Секретарша Тиркина вышла из машины и, перед тем как закрыть дверцу, заглянула в салон:
— Спасибо. Хоть кто-то за нас.
— Да за вас весь город, — сказал Францев, — уж мне поверьте: я настроение людей знаю.
— Да, — вспомнила Олеся, — шубка той женщины была в снегу, а снегопада в тот день не было.
Глава двадцатая
Францев вошел в дом осторожно, потому что в доме было весело.
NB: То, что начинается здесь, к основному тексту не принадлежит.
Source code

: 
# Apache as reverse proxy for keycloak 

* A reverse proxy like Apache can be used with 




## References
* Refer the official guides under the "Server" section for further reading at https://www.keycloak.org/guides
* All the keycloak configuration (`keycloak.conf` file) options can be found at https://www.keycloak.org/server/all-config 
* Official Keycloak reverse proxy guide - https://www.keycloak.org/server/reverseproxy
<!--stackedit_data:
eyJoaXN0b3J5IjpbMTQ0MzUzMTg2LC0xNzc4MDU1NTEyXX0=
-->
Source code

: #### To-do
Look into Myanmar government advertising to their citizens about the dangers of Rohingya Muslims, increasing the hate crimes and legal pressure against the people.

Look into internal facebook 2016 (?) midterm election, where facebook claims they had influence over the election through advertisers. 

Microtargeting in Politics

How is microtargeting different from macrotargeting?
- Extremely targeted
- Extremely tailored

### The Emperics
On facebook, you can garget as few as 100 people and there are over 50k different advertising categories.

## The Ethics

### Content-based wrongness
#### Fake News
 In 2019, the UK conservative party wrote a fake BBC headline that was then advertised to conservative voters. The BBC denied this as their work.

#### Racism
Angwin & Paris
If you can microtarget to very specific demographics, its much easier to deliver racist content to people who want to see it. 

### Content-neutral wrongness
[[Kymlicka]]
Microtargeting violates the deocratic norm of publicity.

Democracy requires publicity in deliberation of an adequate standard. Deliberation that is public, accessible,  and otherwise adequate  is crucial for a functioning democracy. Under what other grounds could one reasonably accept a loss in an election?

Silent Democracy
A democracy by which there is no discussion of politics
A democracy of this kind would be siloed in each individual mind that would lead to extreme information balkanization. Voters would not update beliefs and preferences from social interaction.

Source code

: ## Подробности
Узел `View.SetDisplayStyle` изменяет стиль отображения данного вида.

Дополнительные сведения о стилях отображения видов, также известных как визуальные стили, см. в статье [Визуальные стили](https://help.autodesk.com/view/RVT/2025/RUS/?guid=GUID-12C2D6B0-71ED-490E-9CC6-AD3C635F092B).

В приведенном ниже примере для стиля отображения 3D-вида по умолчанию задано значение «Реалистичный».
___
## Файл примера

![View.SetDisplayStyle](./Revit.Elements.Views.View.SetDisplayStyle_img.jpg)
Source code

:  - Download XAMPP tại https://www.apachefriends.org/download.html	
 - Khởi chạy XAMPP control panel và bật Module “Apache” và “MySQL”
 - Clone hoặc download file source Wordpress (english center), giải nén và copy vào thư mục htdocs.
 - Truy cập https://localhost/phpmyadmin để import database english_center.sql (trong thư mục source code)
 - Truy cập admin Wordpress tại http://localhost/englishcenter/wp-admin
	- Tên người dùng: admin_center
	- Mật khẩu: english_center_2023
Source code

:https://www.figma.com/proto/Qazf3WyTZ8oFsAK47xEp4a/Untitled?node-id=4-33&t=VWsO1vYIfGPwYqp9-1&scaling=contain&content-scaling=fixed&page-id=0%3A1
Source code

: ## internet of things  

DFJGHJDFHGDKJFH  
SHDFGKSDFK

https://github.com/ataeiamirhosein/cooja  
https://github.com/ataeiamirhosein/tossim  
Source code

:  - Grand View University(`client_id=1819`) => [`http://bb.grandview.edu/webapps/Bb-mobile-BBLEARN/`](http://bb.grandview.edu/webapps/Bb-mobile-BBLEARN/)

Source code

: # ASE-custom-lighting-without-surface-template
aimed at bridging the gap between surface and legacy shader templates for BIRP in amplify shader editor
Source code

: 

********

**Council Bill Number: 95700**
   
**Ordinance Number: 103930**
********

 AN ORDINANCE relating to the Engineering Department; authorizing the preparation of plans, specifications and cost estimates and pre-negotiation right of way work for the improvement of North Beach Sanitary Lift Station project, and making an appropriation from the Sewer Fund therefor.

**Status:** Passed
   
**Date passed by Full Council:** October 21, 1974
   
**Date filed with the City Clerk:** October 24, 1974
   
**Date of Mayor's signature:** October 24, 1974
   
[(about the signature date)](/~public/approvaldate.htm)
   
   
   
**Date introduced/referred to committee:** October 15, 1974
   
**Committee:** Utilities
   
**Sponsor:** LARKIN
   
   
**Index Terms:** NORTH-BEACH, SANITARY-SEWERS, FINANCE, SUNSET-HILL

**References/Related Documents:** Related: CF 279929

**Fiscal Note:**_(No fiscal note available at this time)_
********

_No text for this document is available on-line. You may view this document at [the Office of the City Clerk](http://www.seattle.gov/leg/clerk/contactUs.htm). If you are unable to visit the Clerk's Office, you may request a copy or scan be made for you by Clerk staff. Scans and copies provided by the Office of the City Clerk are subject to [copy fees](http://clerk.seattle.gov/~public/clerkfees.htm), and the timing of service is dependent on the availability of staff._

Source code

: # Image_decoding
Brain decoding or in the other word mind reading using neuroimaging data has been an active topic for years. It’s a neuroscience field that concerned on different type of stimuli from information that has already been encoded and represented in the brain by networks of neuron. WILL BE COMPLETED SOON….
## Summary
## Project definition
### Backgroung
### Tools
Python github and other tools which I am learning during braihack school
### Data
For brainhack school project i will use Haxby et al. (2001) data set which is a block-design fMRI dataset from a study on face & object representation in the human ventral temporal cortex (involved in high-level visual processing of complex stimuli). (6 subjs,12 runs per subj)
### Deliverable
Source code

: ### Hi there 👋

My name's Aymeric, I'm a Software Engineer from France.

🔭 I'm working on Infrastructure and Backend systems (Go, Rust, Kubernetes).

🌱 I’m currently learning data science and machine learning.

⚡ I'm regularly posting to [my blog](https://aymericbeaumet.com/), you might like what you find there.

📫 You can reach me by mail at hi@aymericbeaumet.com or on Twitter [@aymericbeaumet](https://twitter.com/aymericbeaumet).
Тихонько, чтобы не спугнуть радость, прикрыл за собой дверь, снял куртку и ботинки, слушая, как Лена с детьми поют:
И Чиполлино сказал ребятам:
О белла чао, белла чао, белла чао, чао, чао!
Все помидоры, всю вражью стаю
Мы превратим в томатный сок.
И трехлетняя Руся тоже кричала от радости:
— Бея чай!
Увидев отца, дети бросились к нему. Николай взял их на руки и спросил:
— Что у вас нового?
— Всё! — громко выкрикнула Руся.
И это было правдой, потому что у детей каждый день всегда что-то новое.
— Степик сегодня пытался читать, — сообщила жена.
— И в чем проблема? — не удивился Францев. — Ведь он все буквы знает.